Source : Tableau préparé par la Bibliothèque du Parlement.

Initiatives autochtones

Des organisations autochtones ont recommandé l’utilisation de technologies et de méthodes particulières pour améliorer l’accès de leurs collectivités aux services Internet à large bande. D’après un rapport publié en 2021 : « Le développement, la fourniture et l’adoption des services à large bande dans les communautés autochtones devraient ainsi être pilotés par les Autochtones et favorisés en partenariat avec eux. » Au cours des dernières décennies, des organisations et des collectivités autochtones ont mis sur pied leurs propres fournisseurs de services, leurs propres réseaux de télécommunications et ont mené des projets pour améliorer l’accès aux services Internet à large bande pour répondre aux besoins des collectivités. En voici quelques exemples :

  • Pathways to Technology [en anglais], un projet géré par l’entreprise autochtone All Nations Trust Company, vise à offrir un service Internet à haute vitesse abordable aux Premières Nations de la Colombie-Britannique.
  • Le réseau de télécommunications autochtone Clear Sky Connections [en anglais] vise à offrir des services aux Premières Nations sans connectivité au Manitoba.
  • Créée en 2019, l’entreprise PanArctic Communications Inc. [en anglais] est le premier fournisseur de services de télécommunications du Nunavut appartenant entièrement à des Inuits.
  • L’organisation à but non lucratif Mamawapowin Technology Society [en anglais] offre un service Internet à haute vitesse gratuit et sans fil à la Nation crie de Samson, en Alberta. Son fondateur, Bruce Buffalo, a amassé des fonds et investi son propre argent pour créer son réseau.
  • K-Net [en anglais], une entreprise détenue et exploitée par des Premières Nations à Sioux Lookout, en Ontario, fournit des services de technologies de l’information et de communication. Elle offre des services Internet à plus de 100 Premières Nations. Créée par un conseil tribal des Premières Nations (Keewaytinook Okimakanak), elle collabore avec un réseau de partenaires des Premières Nations pour établir un réseau communautaire et transmettre ses connaissances sur la gestion de réseaux. K-Net a appuyé des initiatives comme le projet de cybersanté et de télémédecine KO eHealth Telemedicine.
  • Voyageur Internet [en anglais] appartient à des Métis et offre un service Internet à haute vitesse aux collectivités du Manitoba.

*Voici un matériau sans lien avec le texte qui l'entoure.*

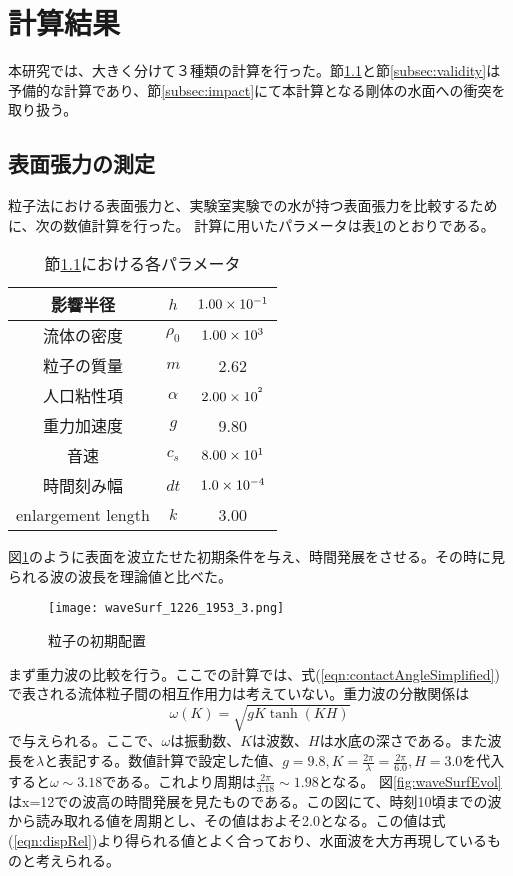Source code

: \documentclass[]{jsarticle}
\begin{document}
\newpage
\section{計算結果}
本研究では、大きく分けて３種類の計算を行った。節\ref{subsec:surfaceCoef}と節\ref{subsec:validity}は予備的な計算であり、節\ref{subsec:impact}にて本計算となる剛体の水面への衝突を取り扱う。
\subsection{表面張力の測定}
\label{subsec:surfaceCoef}
粒子法における表面張力と、実験室実験\cite{Duez2007}での水が持つ表面張力を比較するために、次の数値計算を行った。
計算に用いたパラメータは表\ref{tbl:param}のとおりである。
\begin{table}[h]
  \caption{節\ref{subsec:surfaceCoef}における各パラメータ}
  \label{tbl:param}
  \begin{center}
    \begin{tabular}{|c|c|c|}\hline
      影響半径&$h$&$\rm{1.00\times10^{-1}}$ \\ \hline
      流体の密度&$\rho_0$&$\rm{1.00\times10^3}$ \\ \hline
      粒子の質量&$m$&2.62 \\ \hline
      人口粘性項&$\alpha$&$\rm{2.00\times10^{^2}}$ \\ \hline
      重力加速度&$g$&9.80 \\ \hline
      音速&$c_s$&$\rm{8.00\times10^1}$ \\ \hline
      時間刻み幅&$dt$&$\rm{1.0\times10^{-4}}$ \\ \hline
      enlargement length&$k$&3.00 \\ \hline
    \end{tabular}
  \end{center}
\end{table}

図\ref{fig:waveSurfInit}のように表面を波立たせた初期条件を与え、時間発展をさせる。その時に見られる波の波長を理論値と比べた。
\begin{figure}[H]
  \centering
  \texttt{[image: waveSurf\_1226\_1953\_3.png]}
  \caption{粒子の初期配置}
  \label{fig:waveSurfInit}
\end{figure}
まず重力波の比較を行う。ここでの計算では、式(\ref{eqn:contactAngleSimplified})で表される流体粒子間の相互作用力は考えていない。重力波の分散関係は
\begin{equation}
  \label{eqn:dispRel}
  \omega(K)=\sqrt{gK \tanh (KH)}
\end{equation}
で与えられる\cite{tatsumiKiso}。ここで、$\omega$は振動数、$K$は波数、$H$は水底の深さである。また波長を$\lambda$と表記する。数値計算で設定した値、$g=9.8, K=\frac{2\pi}{\lambda}=\frac{2\pi}{6.0}, H=3.0$を代入すると$\omega\sim3.18$である。これより周期は$\frac{2\pi}{3.18}\sim1.98$となる。
図\ref{fig:waveSurfEvol}はx=12での波高の時間発展を見たものである。この図にて、時刻10頃までの波から読み取れる値を周期とし、その値はおよそ2.0となる。この値は式(\ref{eqn:dispRel})より得られる値とよく合っており、水面波を大方再現しているものと考えられる。
\end{document}
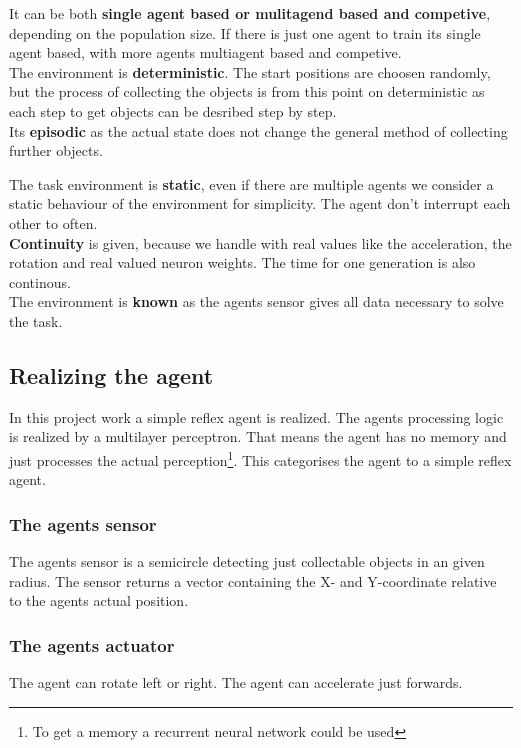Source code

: \documentclass[10pt,a4paper,DIV=11]{scrreprt}
\begin{document}
It can be both \textbf{single agent based or mulitagend based and competive}, depending on the population size. If there is just one agent to train its single agent based, with more agents multiagent based and competive. \\

The environment is \textbf{deterministic}. The start positions are choosen randomly, but the process of collecting the objects is from this point on deterministic as each step to get objects can be desribed step by step. \\

Its \textbf{episodic} as the actual state does not change the general method of collecting further objects.

The task environment is \textbf{static}, even if there are multiple agents we consider a static behaviour of the environment for simplicity. The agent don't interrupt each other to often. \\

\textbf{Continuity} is given, because we handle with real values like the acceleration, the rotation and real valued neuron weights. The time for one generation is also continous. \\

The environment is \textbf{known} as the agents sensor gives all data necessary to solve the task.\\

\subsection{Realizing the agent}
In this project work a simple reflex agent is realized.
The agents processing logic is realized by a multilayer perceptron. That means the agent has no memory and just processes the actual perception\footnote{To get a memory a recurrent neural network could be used}. This categorises the agent to a simple reflex agent.

\subsubsection*{The agents sensor}
The agents sensor is a semicircle detecting just collectable objects in an given radius. The sensor returns a vector containing the X- and Y-coordinate relative to the agents actual position.

\subsubsection*{The agents actuator}
The agent can rotate left or right.
The agent can accelerate just forwards.
\end{document}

Grâce à des initiatives de ce genre, les collectivités autochtones créent des solutions pour améliorer leur accès à des services Internet à large bande et ainsi satisfaire à leurs besoins et leurs priorités.

Ressources additionnelles

First Mile Connectivity Consortium, Publications [en anglais].

« Connectivity in Northern & Indigenous Communities », Northern Public Affairs, vol. 6, numéro spécial no 2, 2018 [en anglais].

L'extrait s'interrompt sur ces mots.